Mengapa guru yang dicari karena gurulah yang mendidik generasi bangsa untuk bangkit dan membangun peradaban negara itu. 
Gurulah yang mampu menginspirasi dan membangkitkan motivasi seluruh elemen bangsa untuk berbagi dan tumbur bersama-sama: sharing and growing together. 
Di situ, Ikatan Guru Hadir. Para pendiri IGI yang saat itu masih bernama KLUB GURU INDONESIA(KGI) mengawal draf UU Sisdiknas dan UU Guru dan Dosen hingga lahirlah sertifikasi guru. KGI sendiri didirikan sejak tahun 2000 dengan Ahmad Rizali sebagai Ketuanya.
Sertifikasi guru sejatinya adalah profesionalisme: 1. Meningkatkan mutu dan kompetensi guru 2. Meningkatkan kualitas kehidupan dan kesejahteraan guru.

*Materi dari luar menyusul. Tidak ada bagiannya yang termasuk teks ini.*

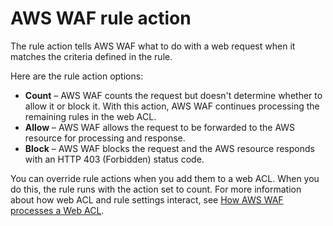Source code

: # AWS WAF rule action<a name="waf-rule-action"></a>

The rule action tells AWS WAF what to do with a web request when it matches the criteria defined in the rule\. 

Here are the rule action options: 
+ **Count** – AWS WAF counts the request but doesn't determine whether to allow it or block it\. With this action, AWS WAF continues processing the remaining rules in the web ACL\.
+ **Allow** – AWS WAF allows the request to be forwarded to the AWS resource for processing and response\. 
+ **Block** – AWS WAF blocks the request and the AWS resource responds with an HTTP 403 \(Forbidden\) status code\.

You can override rule actions when you add them to a web ACL\. When you do this, the rule runs with the action set to count\. For more information about how web ACL and rule settings interact, see [How AWS WAF processes a Web ACL](web-acl-processing.md)\. 
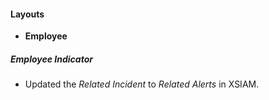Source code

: 
#### Layouts
- **Employee**
##### Employee Indicator
- Updated the *Related Incident* to *Related Alerts* in XSIAM.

IGI FOKUS di situ, mutu, mutu, mutu, kompetensi, kompetensi, kompetensi. 
Buah profesionalisme itu adalah kualitas kehidupan, sejahtera bermartabat. IGI adalah Organisasi Profesi Guru yang disahkan Negara Kesatuan RI dg SK Kementerian Hukum dan HAM Nomor tahun 2009 dan diperbarui lagi pada tahun 2016.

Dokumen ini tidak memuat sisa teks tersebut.